In the data below, find every line with the word "delay" and copy it out.

EXERCISE MATERIALS -
⁂

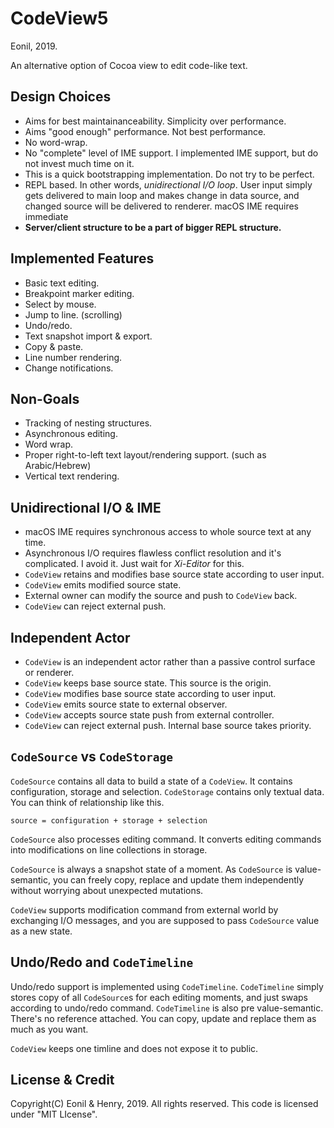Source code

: CodeView5
=========
Eonil, 2019.

An alternative option of Cocoa view to edit code-like text. 



Design Choices
-------------------
- Aims for best maintainanceability. Simplicity over performance.
- Aims "good enough" performance. Not best performance.
- No word-wrap. 
- No "complete" level of IME support. I implemented IME support, but do not invest much time on it.
- This is a quick bootstrapping implementation. Do not try to be perfect.
- REPL based. In other words, *unidirectional I/O loop*. User input simply gets delivered to main loop
  and makes change in data source, and changed source will be delivered
  to renderer. macOS IME requires immediate
- **Server/client structure to be a part of bigger REPL structure.**

Implemented Features
--------------------------
- Basic text editing.
- Breakpoint marker editing.
- Select by mouse.
- Jump to line. (scrolling)
- Undo/redo.
- Text snapshot import & export.
- Copy & paste.
- Line number rendering.
- Change notifications.



Non-Goals
-------------
- Tracking of nesting structures.
- Asynchronous editing.
- Word wrap.
- Proper right-to-left text layout/rendering support. (such as Arabic/Hebrew)
- Vertical text rendering.



Unidirectional I/O & IME
----------------------------
- macOS IME requires synchronous access to whole source text at any time.
- Asynchronous I/O requires flawless conflict resolution and it's complicated.
  I avoid it. Just wait for *Xi-Editor* for this. 
- `CodeView` retains and modifies base source state according to user input.
- `CodeView` emits modified source state.
- External owner can modify the source and push to `CodeView` back.
- `CodeView` can reject external push.



Independent Actor
----------------------
- `CodeView` is an independent actor rather than a passive control surface or renderer.
- `CodeView` keeps base source state. This source is the origin.
- `CodeView` modifies base source state according to user input.
- `CodeView` emits source state to external observer.
- `CodeView` accepts source state push from external controller.
- `CodeView` can reject external push. Internal base source takes priority.






`CodeSource` vs `CodeStorage`
-------------------------------------
`CodeSource` contains all data to build a state of a `CodeView`.
It contains configuration, storage and selection.
`CodeStorage` contains only textual data. 
You can think of relationship like this.

    source = configuration + storage + selection
    
`CodeSource` also processes editing command.
It converts editing commands into modifications 
on line collections in storage.

`CodeSource` is always a snapshot state of a moment.
As `CodeSource` is value-semantic, you can freely copy,
replace and update them independently without worrying
about unexpected mutations.

`CodeView` supports modification command from external 
world by exchanging I/O messages, and you are supposed
to pass `CodeSource` value as a new state.



Undo/Redo and `CodeTimeline`
--------------------------------------
Undo/redo support is implemented using `CodeTimeline`.
`CodeTimeline` simply stores copy of all `CodeSource`s 
for each editing moments, and just swaps according to 
undo/redo command.
`CodeTimeline` is also pre value-semantic. There's no
reference attached. You can copy, update and replace
them as much as you want.

`CodeView` keeps one timline and does not expose it to
public.






License & Credit
--------------------
Copyright(C) Eonil & Henry, 2019. All rights reserved.
This code is licensed under "MIT LIcense".
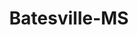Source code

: ---
title: Batesville-MS
slug: batesville-ms
f_state:
- cms/state/mississippi.md
f_locations:
- cms/payday-loan/advance-america-1973.md
- cms/payday-loan/advance-america-2000.md
- cms/payday-loan/batesville-payday-delay-5158.md
- cms/payday-loan/best-cash-advance-5226.md
- cms/payday-loan/cash-inc-7684.md
- cms/payday-loan/cash-inc-7703.md
- cms/payday-loan/cash-inc-7704.md
- cms/payday-loan/cash-inc-7705.md
- cms/payday-loan/cash-tyme-8895.md
- cms/payday-loan/check-advance-10275.md
- cms/payday-loan/check-cash-express-10545.md
- cms/payday-loan/check-cashed-10607.md
- cms/payday-loan/check-cashers-more-inc-10659.md
- cms/payday-loan/check-cashers-express-10678.md
- cms/payday-loan/check-cashers-express-inc-10679.md
- cms/payday-loan/check-exchange-11196.md
- cms/payday-loan/check-exchange-centers-amerifirst-11230.md
- cms/payday-loan/check-into-cash-12117.md
- cms/payday-loan/check-into-cash-12135.md
- cms/payday-loan/check-into-cash-12136.md
- cms/payday-loan/cotton-country-auto-fiance-15415.md
- cms/payday-loan/e-z-cash-16219.md
- cms/payday-loan/e-z-cash-16221.md
- cms/payday-loan/express-check-advance-17005.md
- cms/payday-loan/family-check-advance-17491.md
- cms/payday-loan/family-title-cash-17522.md
- cms/payday-loan/insta-cash-inc-19594.md
- cms/payday-loan/panola-check-delay-batesville-23431.md
- cms/payday-loan/pls-24405.md
- cms/payday-loan/pls-loan-store-24439.md
- cms/payday-loan/powell-enterprises-llc-24567.md
- cms/payday-loan/quick-cash-24879.md
- cms/payday-loan/rapid-cash-tax-service-25715.md
- cms/payday-loan/rapid-cash-inc-25729.md
- cms/payday-loan/rapid-cash-inc-25730.md
- cms/payday-loan/rapid-cash-of-batesville-25742.md
- cms/payday-loan/reliable-recovery-systems-25832.md
- cms/payday-loan/title-loan-inc-27856.md
- cms/payday-loan/valued-services-llc-28508.md
updated-on: '2024-05-30T13:41:28.615Z'
created-on: '2024-05-30T13:41:28.615Z'
published-on: '2024-05-30T13:54:32.469Z'
f_city: Batesville
layout: '[city].html'
tags: city
---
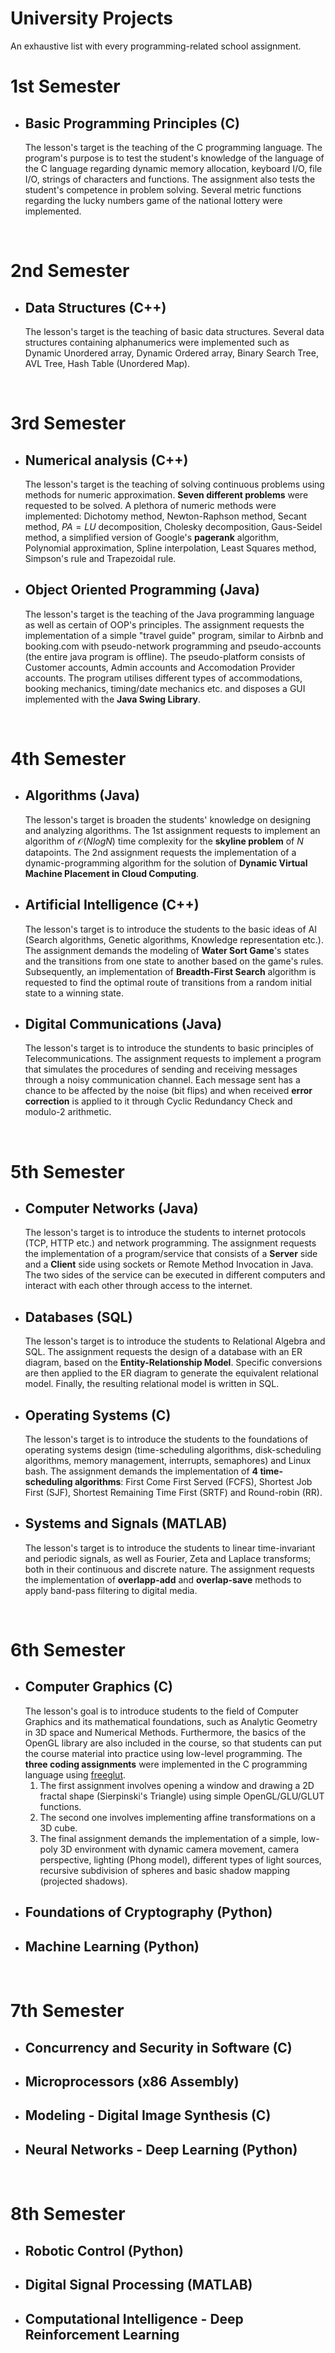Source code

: # University Projects
An exhaustive list with every programming-related school assignment.

# 1st Semester
* ## Basic Programming Principles (C)
  The lesson's target is the teaching of the C programming language. The program's purpose is to test the student's knowledge of the language of the C language regarding dynamic memory allocation, keyboard I/O, file I/O, strings of characters and functions. The assignment also tests the student's competence in problem solving. Several metric functions regarding the lucky numbers game of the national lottery were implemented.
<br/>

# 2nd Semester
* ## Data Structures (C++)
  The lesson's target is the teaching of basic data structures. Several data structures containing alphanumerics were implemented such as Dynamic Unordered array, Dynamic Ordered array, Binary Search Tree, AVL Tree, Hash Table (Unordered Map). 
<br/>


# 3rd Semester
* ## Numerical analysis (C++)
  The lesson's target is the teaching of solving continuous problems using methods for numeric approximation. **Seven different problems** were requested to be solved. A plethora of numeric methods were implemented: Dichotomy method, Newton-Raphson method, Secant method, $PA = LU$ decomposition, Cholesky decomposition, Gaus-Seidel method, a simplified version of Google's **pagerank** algorithm, Polynomial approximation, Spline interpolation, Least Squares method, Simpson's rule and Trapezoidal rule.
* ## Object Oriented Programming (Java)
  The lesson's target is the teaching of the Java programming language as well as certain of OOP's principles. The assignment requests the implementation of a simple "travel guide" program, similar to Airbnb and booking.com with pseudo-network programming and pseudo-accounts (the entire java program is offline). The pseudo-platform consists of Customer accounts, Admin accounts and Accomodation Provider accounts. The program utilises different types of accommodations, booking mechanics, timing/date mechanics etc. and disposes a GUI implemented with the **Java Swing Library**.
<br/>


# 4th Semester
* ## Algorithms (Java)
  The lesson's target is broaden the students' knowledge on designing and analyzing algorithms. The 1st assignment requests to implement an algorithm of $\mathcal{O}(N logN)$ time complexity for the **skyline problem** of $N$ datapoints. The 2nd assignment requests the implementation of a dynamic-programming algorithm for the solution of **Dynamic Virtual Machine Placement in Cloud Computing**.
* ## Artificial Intelligence (C++)
  The lesson's target is to introduce the students to the basic ideas of AI (Search algorithms, Genetic algorithms, Knowledge representation etc.). The assignment demands the modeling of **Water Sort Game**'s states and the transitions from one state to another based on the game's rules. Subsequently, an implementation of **Breadth-First Search** algorithm is requested to find the optimal route of transitions from a random initial state to a winning state.
* ## Digital Communications (Java)
  The lesson's target is to introduce the stundents to basic principles of Telecommunications. The assignment requests to implement a program that simulates the procedures of sending and receiving messages through a noisy communication channel. Each message sent has a chance to be affected by the noise (bit flips) and when received **error correction** is applied to it through Cyclic Redundancy Check and modulo-2 arithmetic.
<br/>


# 5th Semester 
* ## Computer Networks (Java)
  The lesson's target is to introduce the students to internet protocols (TCP, HTTP etc.) and network programming. The assignment requests the implementation of a program/service that consists of a **Server** side and a **Client** side using sockets or Remote Method Invocation in Java. The two sides of the service can be executed in different computers and interact with each other through access to the internet.
* ## Databases (SQL)
  The lesson's target is to introduce the students to Relational Algebra and SQL. The assignment requests the design of a database with an ER diagram, based on the **Entity-Relationship Model**. Specific conversions are then applied to the ER diagram to generate the equivalent relational model. Finally, the resulting relational model is written in SQL.
* ## Operating Systems (C)
  The lesson's target is to introduce the students to the foundations of operating systems design (time-scheduling algorithms, disk-scheduling algorithms, memory management, interrupts, semaphores) and Linux bash. The assignment demands the implementation of **4 time-scheduling algorithms**: First Come First Served (FCFS), Shortest Job First (SJF), Shortest Remaining Time First (SRTF) and Round-robin (RR).
* ## Systems and Signals (MATLAB)
  The lesson's target is to introduce the students to linear time-invariant and periodic signals, as well as Fourier, Zeta and Laplace transforms; both in their continuous and discrete nature. The assignment requests the implementation of **overlapp-add** and **overlap-save** methods to apply band-pass filtering to digital media.
<br/>


# 6th Semester
* ## Computer Graphics (C)
  The lesson's goal is to introduce students to the field of Computer Graphics and its mathematical foundations, such as Analytic Geometry in 3D space and Numerical Methods. Furthermore, the basics of the OpenGL library are also included in the course, so that students can put the course material into practice using low-level programming. The **three coding assignments** were implemented in the C programming language using [freeglut](https://freeglut.sourceforge.net/).
    1. The first assignment involves opening a window and drawing a 2D fractal shape (Sierpinski's Triangle) using simple OpenGL/GLU/GLUT functions.
    2. The second one involves implementing affine transformations on a 3D cube.
    3. The final assignment demands the implementation of a simple, low-poly 3D environment with dynamic camera movement, camera perspective, lighting (Phong model), different types of light sources, recursive subdivision of spheres and basic shadow mapping (projected shadows).
 *  ## Foundations of Cryptography (Python)
* ## Machine Learning (Python)
<br/>


# 7th Semester
* ## Concurrency and Security in Software (C)
* ## Microprocessors (x86 Assembly)
* ## Modeling - Digital Image Synthesis (C)
* ## Neural Networks - Deep Learning (Python)
<br/>


# 8th Semester
* ## Robotic Control (Python)
* ## Digital Signal Processing (MATLAB)
* ## Computational Intelligence - Deep Reinforcement Learning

⁂

ANSWER TO THE PROBLEM -
- cms/payday-loan/batesville-payday-delay-5158.md
- cms/payday-loan/panola-check-delay-batesville-23431.md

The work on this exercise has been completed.